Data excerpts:
========================
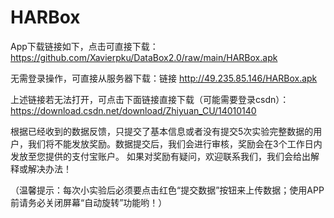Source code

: # HARBox
App下载链接如下，点击可直接下载：
https://github.com/Xavierpku/DataBox2.0/raw/main/HARBox.apk

无需登录操作，可直接从服务器下载：链接 http://49.235.85.146/HARBox.apk

上述链接若无法打开，可点击下面链接直接下载（可能需要登录csdn）：
https://download.csdn.net/download/Zhiyuan_CU/14010140

根据已经收到的数据反馈，只提交了基本信息或者没有提交5次实验完整数据的用户，我们将不能发放奖励。数据提交后，我们会进行审核，奖励会在3个工作日内发放至您提供的支付宝账户。
如果对奖励有疑问，欢迎联系我们，我们会给出解释或解决办法！

（温馨提示：每次小实验后必须要点击红色“提交数据”按钮来上传数据；使用APP前请务必关闭屏幕“自动旋转”功能哟！）
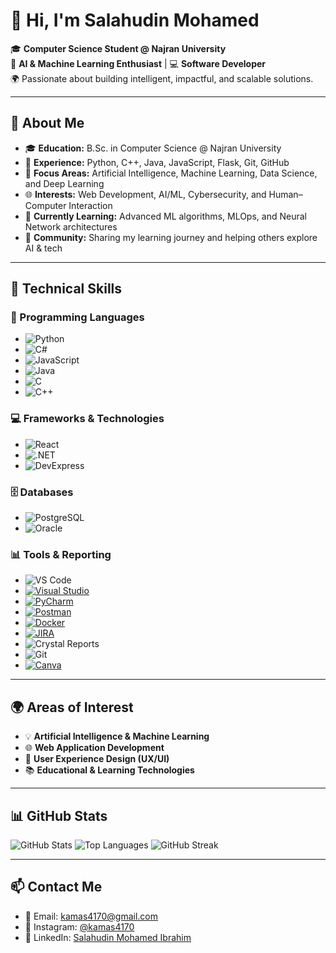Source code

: # 👋 Hi, I'm Salahudin Mohamed  

🎓 **Computer Science Student @ Najran University**  
🤖 **AI & Machine Learning Enthusiast** | 💻 **Software Developer**  
🌍 Passionate about building intelligent, impactful, and scalable solutions.

---

## 🚀 About Me  

- 🎓 **Education:** B.Sc. in Computer Science @ Najran University  
- 💼 **Experience:** Python, C++, Java, JavaScript, Flask, Git, GitHub  
- 🧠 **Focus Areas:** Artificial Intelligence, Machine Learning, Data Science, and Deep Learning  
- 🌐 **Interests:** Web Development, AI/ML, Cybersecurity, and Human–Computer Interaction  
- 🌱 **Currently Learning:** Advanced ML algorithms, MLOps, and Neural Network architectures  
- 🤝 **Community:** Sharing my learning journey and helping others explore AI & tech  

---

## 🔧 Technical Skills

### 🚀 Programming Languages
- ![Python](https://img.shields.io/badge/Python-3776AB?style=for-the-badge&logo=python&logoColor=white)  
- ![C#](https://img.shields.io/badge/C%23-239120?style=for-the-badge&logo=c-sharp&logoColor=white)  
- ![JavaScript](https://img.shields.io/badge/JavaScript-F7DF1E?style=for-the-badge&logo=javascript&logoColor=black)  
- ![Java](https://img.shields.io/badge/Java-007396?style=for-the-badge&logo=java&logoColor=white)  
- ![C](https://img.shields.io/badge/C-A8B9CC?style=for-the-badge&logo=c&logoColor=black)  
- ![C++](https://img.shields.io/badge/C++-00599C?style=for-the-badge&logo=cplusplus&logoColor=white)  


### 💻 Frameworks & Technologies
- ![React](https://img.shields.io/badge/React-20232A?style=for-the-badge&logo=react&logoColor=61DAFB)  
- ![.NET](https://img.shields.io/badge/.NET-512BD4?style=for-the-badge&logo=dotnet&logoColor=white)  
- ![DevExpress](https://img.shields.io/badge/DevExpress-FF7200?style=for-the-badge&logo=devexpress&logoColor=white)

### 🗄️ Databases
- ![PostgreSQL](https://img.shields.io/badge/PostgreSQL-336791?style=for-the-badge&logo=postgresql&logoColor=white)  
- ![Oracle](https://img.shields.io/badge/Oracle-F80000?style=for-the-badge&logo=oracle&logoColor=white)

### 📊 Tools & Reporting
- ![VS Code](https://img.shields.io/badge/VS%20Code-007ACC?style=for-the-badge&logo=visual-studio-code&logoColor=white)  
- [![Visual Studio](https://img.shields.io/badge/Visual%20Studio-5C2D91?style=for-the-badge&logo=visual-studio&logoColor=white)](https://visualstudio.microsoft.com/)  
- [![PyCharm](https://img.shields.io/badge/PyCharm-000000?style=for-the-badge&logo=pycharm&logoColor=white)](https://www.jetbrains.com/pycharm/)  
- [![Postman](https://img.shields.io/badge/Postman-FF6C37?style=for-the-badge&logo=postman&logoColor=white)](https://www.postman.com/)  
- [![Docker](https://img.shields.io/badge/Docker-2496ED?style=for-the-badge&logo=docker&logoColor=white)](https://www.docker.com/)  
- [![JIRA](https://img.shields.io/badge/JIRA-0052CC?style=for-the-badge&logo=jira&logoColor=white)](https://www.atlassian.com/software/jira)  
- ![Crystal Reports](https://img.shields.io/badge/Crystal%20Reports-0078D4?style=for-the-badge&logo=microsoft&logoColor=white)  
- ![Git](https://img.shields.io/badge/Git-F05032?style=for-the-badge&logo=git&logoColor=white)  
- [![Canva](https://img.shields.io/badge/Canva-00C4CC?style=for-the-badge&logo=canva&logoColor=white)](https://www.canva.com/)  

---

## 🌍 Areas of Interest
- 💡 **Artificial Intelligence & Machine Learning**  
- 🌐 **Web Application Development**  
- 🎨 **User Experience Design (UX/UI)**  
- 📚 **Educational & Learning Technologies**  

---

## 📊 GitHub Stats

![GitHub Stats](https://github-readme-stats.vercel.app/api?username=Kamas4170&show_icons=true&theme=radical) 
![Top Languages](https://github-readme-stats.vercel.app/api/top-langs/?username=kamas4170&layout=compact&theme=radical) 
![GitHub Streak](https://github-readme-streak-stats.herokuapp.com/?user=kamas4170&theme=radical&hide_border=true)

---

## 📫 Contact Me

- 📧 Email: kamas4170@gmail.com  
- 📸 Instagram: [@kamas4170](https://instagram.com/kamas4170)  
- 💼 LinkedIn: [Salahudin Mohamed Ibrahim](https://www.linkedin.com/in/salahudin-mohamed-ibrahim-6a06692b5)


<!--
**Kamas4170/Kamas4170** is a ✨ _special_ ✨ repository because its `README.md` (this file) appears on your GitHub profile.

Here are some ideas to get you started:

- 🔭 I’m currently working on ...
- 🌱 I’m currently learning ...
- 👯 I’m looking to collaborate on ...
- 🤔 I’m looking for help with ...
- 💬 Ask me about ...
- 📫 How to reach me: ...
- 😄 Pronouns: ...
- ⚡ Fun fact: ...
-->
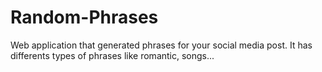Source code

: # Random-Phrases
Web application that generated phrases for your social media post. It has differents types of phrases like romantic, songs... 
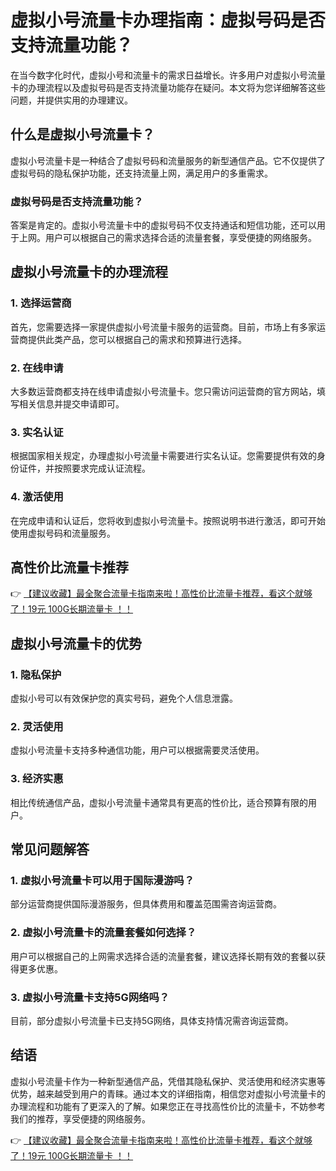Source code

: # 虚拟小号流量卡办理指南：虚拟号码是否支持流量功能？

在当今数字化时代，虚拟小号和流量卡的需求日益增长。许多用户对虚拟小号流量卡的办理流程以及虚拟号码是否支持流量功能存在疑问。本文将为您详细解答这些问题，并提供实用的办理建议。

## 什么是虚拟小号流量卡？

虚拟小号流量卡是一种结合了虚拟号码和流量服务的新型通信产品。它不仅提供了虚拟号码的隐私保护功能，还支持流量上网，满足用户的多重需求。

### 虚拟号码是否支持流量功能？

答案是肯定的。虚拟小号流量卡中的虚拟号码不仅支持通话和短信功能，还可以用于上网。用户可以根据自己的需求选择合适的流量套餐，享受便捷的网络服务。

## 虚拟小号流量卡的办理流程

### 1. 选择运营商

首先，您需要选择一家提供虚拟小号流量卡服务的运营商。目前，市场上有多家运营商提供此类产品，您可以根据自己的需求和预算进行选择。

### 2. 在线申请

大多数运营商都支持在线申请虚拟小号流量卡。您只需访问运营商的官方网站，填写相关信息并提交申请即可。

### 3. 实名认证

根据国家相关规定，办理虚拟小号流量卡需要进行实名认证。您需要提供有效的身份证件，并按照要求完成认证流程。

### 4. 激活使用

在完成申请和认证后，您将收到虚拟小号流量卡。按照说明书进行激活，即可开始使用虚拟号码和流量服务。

## 高性价比流量卡推荐

👉 [【建议收藏】最全聚合流量卡指南来啦！高性价比流量卡推荐，看这个就够了！19元 100G长期流量卡 ！！](https://bit.ly/Liuliangka)

## 虚拟小号流量卡的优势

### 1. 隐私保护

虚拟小号可以有效保护您的真实号码，避免个人信息泄露。

### 2. 灵活使用

虚拟小号流量卡支持多种通信功能，用户可以根据需要灵活使用。

### 3. 经济实惠

相比传统通信产品，虚拟小号流量卡通常具有更高的性价比，适合预算有限的用户。

## 常见问题解答

### 1. 虚拟小号流量卡可以用于国际漫游吗？

部分运营商提供国际漫游服务，但具体费用和覆盖范围需咨询运营商。

### 2. 虚拟小号流量卡的流量套餐如何选择？

用户可以根据自己的上网需求选择合适的流量套餐，建议选择长期有效的套餐以获得更多优惠。

### 3. 虚拟小号流量卡支持5G网络吗？

目前，部分虚拟小号流量卡已支持5G网络，具体支持情况需咨询运营商。

## 结语

虚拟小号流量卡作为一种新型通信产品，凭借其隐私保护、灵活使用和经济实惠等优势，越来越受到用户的青睐。通过本文的详细指南，相信您对虚拟小号流量卡的办理流程和功能有了更深入的了解。如果您正在寻找高性价比的流量卡，不妨参考我们的推荐，享受便捷的网络服务。

👉 [【建议收藏】最全聚合流量卡指南来啦！高性价比流量卡推荐，看这个就够了！19元 100G长期流量卡 ！！](https://bit.ly/Liuliangka)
========================
Match on "studio" and report each line of the data above that has it.

- **Expected output**
- ![VS Code](https://img.shields.io/badge/VS%20Code-007ACC?style=for-the-badge&logo=visual-studio-code&logoColor=white)  
- [![Visual Studio](https://img.shields.io/badge/Visual%20Studio-5C2D91?style=for-the-badge&logo=visual-studio&logoColor=white)](https://visualstudio.microsoft.com/)  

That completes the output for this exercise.